Start of Block

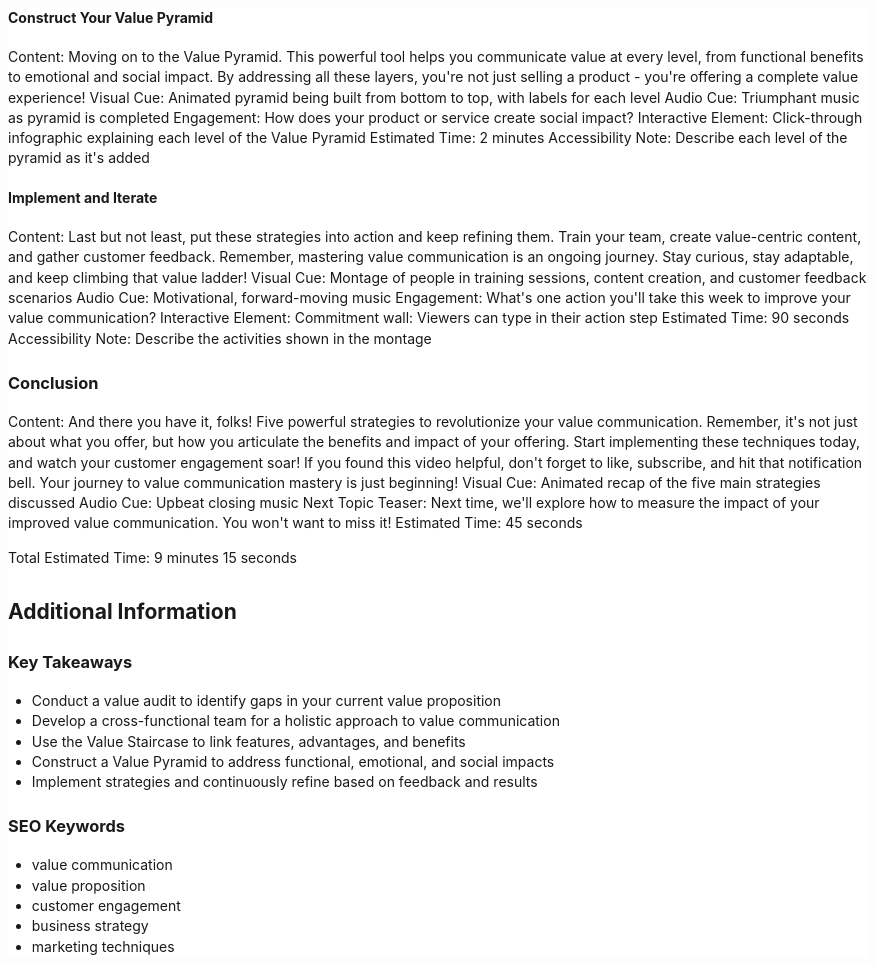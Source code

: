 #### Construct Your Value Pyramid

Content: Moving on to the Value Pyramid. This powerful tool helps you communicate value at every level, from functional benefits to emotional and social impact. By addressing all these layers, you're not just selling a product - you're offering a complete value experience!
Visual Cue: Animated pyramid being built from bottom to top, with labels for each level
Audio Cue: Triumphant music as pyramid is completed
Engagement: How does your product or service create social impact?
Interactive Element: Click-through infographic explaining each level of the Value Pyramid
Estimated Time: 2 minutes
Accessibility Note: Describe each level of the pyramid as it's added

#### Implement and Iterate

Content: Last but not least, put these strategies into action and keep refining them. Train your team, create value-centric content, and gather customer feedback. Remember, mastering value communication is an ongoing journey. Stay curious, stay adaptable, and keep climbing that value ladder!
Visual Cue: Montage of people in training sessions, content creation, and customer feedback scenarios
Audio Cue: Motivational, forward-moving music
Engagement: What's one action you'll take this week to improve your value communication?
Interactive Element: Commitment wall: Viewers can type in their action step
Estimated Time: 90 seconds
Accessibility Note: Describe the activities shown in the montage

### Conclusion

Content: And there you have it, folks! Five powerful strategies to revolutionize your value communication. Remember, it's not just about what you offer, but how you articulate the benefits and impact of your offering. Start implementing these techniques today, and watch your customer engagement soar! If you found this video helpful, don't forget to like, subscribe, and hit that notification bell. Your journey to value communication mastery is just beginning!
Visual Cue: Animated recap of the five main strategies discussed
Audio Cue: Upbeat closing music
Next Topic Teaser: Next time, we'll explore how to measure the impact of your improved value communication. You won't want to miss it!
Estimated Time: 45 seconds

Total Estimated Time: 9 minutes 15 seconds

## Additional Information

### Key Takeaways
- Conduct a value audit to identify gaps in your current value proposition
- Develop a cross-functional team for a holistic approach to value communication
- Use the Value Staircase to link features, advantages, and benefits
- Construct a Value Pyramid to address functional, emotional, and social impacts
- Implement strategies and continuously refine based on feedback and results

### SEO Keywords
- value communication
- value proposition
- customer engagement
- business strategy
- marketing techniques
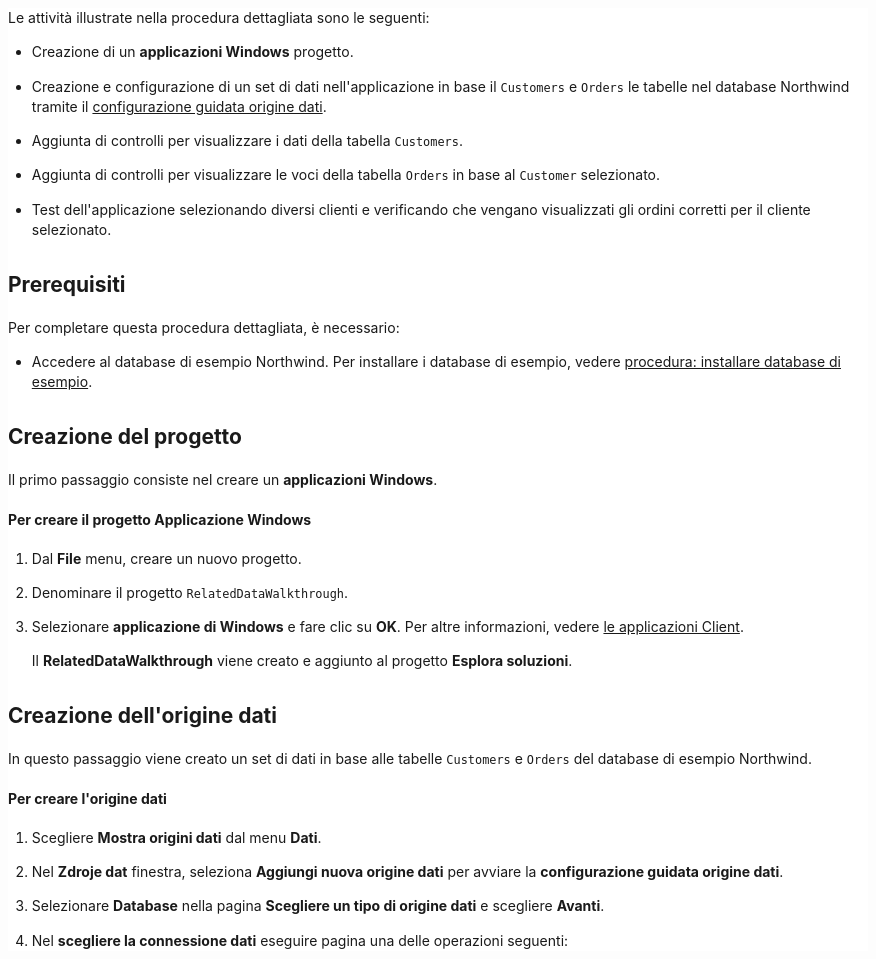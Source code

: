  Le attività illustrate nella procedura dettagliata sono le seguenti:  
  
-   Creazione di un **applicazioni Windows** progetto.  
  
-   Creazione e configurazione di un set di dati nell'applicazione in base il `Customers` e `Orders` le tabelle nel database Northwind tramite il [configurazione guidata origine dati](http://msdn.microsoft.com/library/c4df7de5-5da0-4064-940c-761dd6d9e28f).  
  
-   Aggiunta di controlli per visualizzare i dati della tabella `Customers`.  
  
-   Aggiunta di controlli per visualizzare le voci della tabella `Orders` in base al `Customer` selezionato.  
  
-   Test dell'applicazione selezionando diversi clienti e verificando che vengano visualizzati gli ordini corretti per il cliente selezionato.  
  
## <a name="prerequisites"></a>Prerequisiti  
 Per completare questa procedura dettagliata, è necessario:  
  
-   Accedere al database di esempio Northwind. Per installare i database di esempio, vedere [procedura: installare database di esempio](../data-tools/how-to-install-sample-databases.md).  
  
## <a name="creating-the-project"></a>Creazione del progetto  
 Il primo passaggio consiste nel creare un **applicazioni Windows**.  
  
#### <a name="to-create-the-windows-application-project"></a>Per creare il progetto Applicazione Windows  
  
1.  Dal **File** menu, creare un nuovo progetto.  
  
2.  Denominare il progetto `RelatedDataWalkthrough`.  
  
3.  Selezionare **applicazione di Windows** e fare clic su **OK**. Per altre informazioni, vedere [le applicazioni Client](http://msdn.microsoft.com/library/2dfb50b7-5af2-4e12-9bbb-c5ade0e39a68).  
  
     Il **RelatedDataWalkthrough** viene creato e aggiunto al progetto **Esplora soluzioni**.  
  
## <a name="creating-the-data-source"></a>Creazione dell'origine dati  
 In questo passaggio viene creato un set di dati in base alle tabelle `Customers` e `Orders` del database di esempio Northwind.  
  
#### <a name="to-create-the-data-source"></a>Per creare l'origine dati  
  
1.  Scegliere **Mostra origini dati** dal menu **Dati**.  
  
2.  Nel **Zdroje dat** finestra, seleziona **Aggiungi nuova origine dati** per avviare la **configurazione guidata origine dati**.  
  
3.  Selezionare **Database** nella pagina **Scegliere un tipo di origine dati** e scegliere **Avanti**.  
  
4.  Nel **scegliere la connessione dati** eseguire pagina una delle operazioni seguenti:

End of Block

◆ THE TASK ◆
Repeat every record precisely. Any picture among them stays out of the copy.

◆ WRITTEN ANSWER ◆
Source code

: #### Construct Your Value Pyramid

Content: Moving on to the Value Pyramid. This powerful tool helps you communicate value at every level, from functional benefits to emotional and social impact. By addressing all these layers, you're not just selling a product - you're offering a complete value experience!
Visual Cue: Animated pyramid being built from bottom to top, with labels for each level
Audio Cue: Triumphant music as pyramid is completed
Engagement: How does your product or service create social impact?
Interactive Element: Click-through infographic explaining each level of the Value Pyramid
Estimated Time: 2 minutes
Accessibility Note: Describe each level of the pyramid as it's added

#### Implement and Iterate

Content: Last but not least, put these strategies into action and keep refining them. Train your team, create value-centric content, and gather customer feedback. Remember, mastering value communication is an ongoing journey. Stay curious, stay adaptable, and keep climbing that value ladder!
Visual Cue: Montage of people in training sessions, content creation, and customer feedback scenarios
Audio Cue: Motivational, forward-moving music
Engagement: What's one action you'll take this week to improve your value communication?
Interactive Element: Commitment wall: Viewers can type in their action step
Estimated Time: 90 seconds
Accessibility Note: Describe the activities shown in the montage

### Conclusion

Content: And there you have it, folks! Five powerful strategies to revolutionize your value communication. Remember, it's not just about what you offer, but how you articulate the benefits and impact of your offering. Start implementing these techniques today, and watch your customer engagement soar! If you found this video helpful, don't forget to like, subscribe, and hit that notification bell. Your journey to value communication mastery is just beginning!
Visual Cue: Animated recap of the five main strategies discussed
Audio Cue: Upbeat closing music
Next Topic Teaser: Next time, we'll explore how to measure the impact of your improved value communication. You won't want to miss it!
Estimated Time: 45 seconds

Total Estimated Time: 9 minutes 15 seconds

## Additional Information

### Key Takeaways
- Conduct a value audit to identify gaps in your current value proposition
- Develop a cross-functional team for a holistic approach to value communication
- Use the Value Staircase to link features, advantages, and benefits
- Construct a Value Pyramid to address functional, emotional, and social impacts
- Implement strategies and continuously refine based on feedback and results

### SEO Keywords
- value communication
- value proposition
- customer engagement
- business strategy
- marketing techniques
Source code

:  Le attività illustrate nella procedura dettagliata sono le seguenti:  
  
-   Creazione di un **applicazioni Windows** progetto.  
  
-   Creazione e configurazione di un set di dati nell'applicazione in base il `Customers` e `Orders` le tabelle nel database Northwind tramite il [configurazione guidata origine dati](http://msdn.microsoft.com/library/c4df7de5-5da0-4064-940c-761dd6d9e28f).  
  
-   Aggiunta di controlli per visualizzare i dati della tabella `Customers`.  
  
-   Aggiunta di controlli per visualizzare le voci della tabella `Orders` in base al `Customer` selezionato.  
  
-   Test dell'applicazione selezionando diversi clienti e verificando che vengano visualizzati gli ordini corretti per il cliente selezionato.  
  
## <a name="prerequisites"></a>Prerequisiti  
 Per completare questa procedura dettagliata, è necessario:  
  
-   Accedere al database di esempio Northwind. Per installare i database di esempio, vedere [procedura: installare database di esempio](../data-tools/how-to-install-sample-databases.md).  
  
## <a name="creating-the-project"></a>Creazione del progetto  
 Il primo passaggio consiste nel creare un **applicazioni Windows**.  
  
#### <a name="to-create-the-windows-application-project"></a>Per creare il progetto Applicazione Windows  
  
1.  Dal **File** menu, creare un nuovo progetto.  
  
2.  Denominare il progetto `RelatedDataWalkthrough`.  
  
3.  Selezionare **applicazione di Windows** e fare clic su **OK**. Per altre informazioni, vedere [le applicazioni Client](http://msdn.microsoft.com/library/2dfb50b7-5af2-4e12-9bbb-c5ade0e39a68).  
  
     Il **RelatedDataWalkthrough** viene creato e aggiunto al progetto **Esplora soluzioni**.  
  
## <a name="creating-the-data-source"></a>Creazione dell'origine dati  
 In questo passaggio viene creato un set di dati in base alle tabelle `Customers` e `Orders` del database di esempio Northwind.  
  
#### <a name="to-create-the-data-source"></a>Per creare l'origine dati  
  
1.  Scegliere **Mostra origini dati** dal menu **Dati**.  
  
2.  Nel **Zdroje dat** finestra, seleziona **Aggiungi nuova origine dati** per avviare la **configurazione guidata origine dati**.  
  
3.  Selezionare **Database** nella pagina **Scegliere un tipo di origine dati** e scegliere **Avanti**.  
  
4.  Nel **scegliere la connessione dati** eseguire pagina una delle operazioni seguenti:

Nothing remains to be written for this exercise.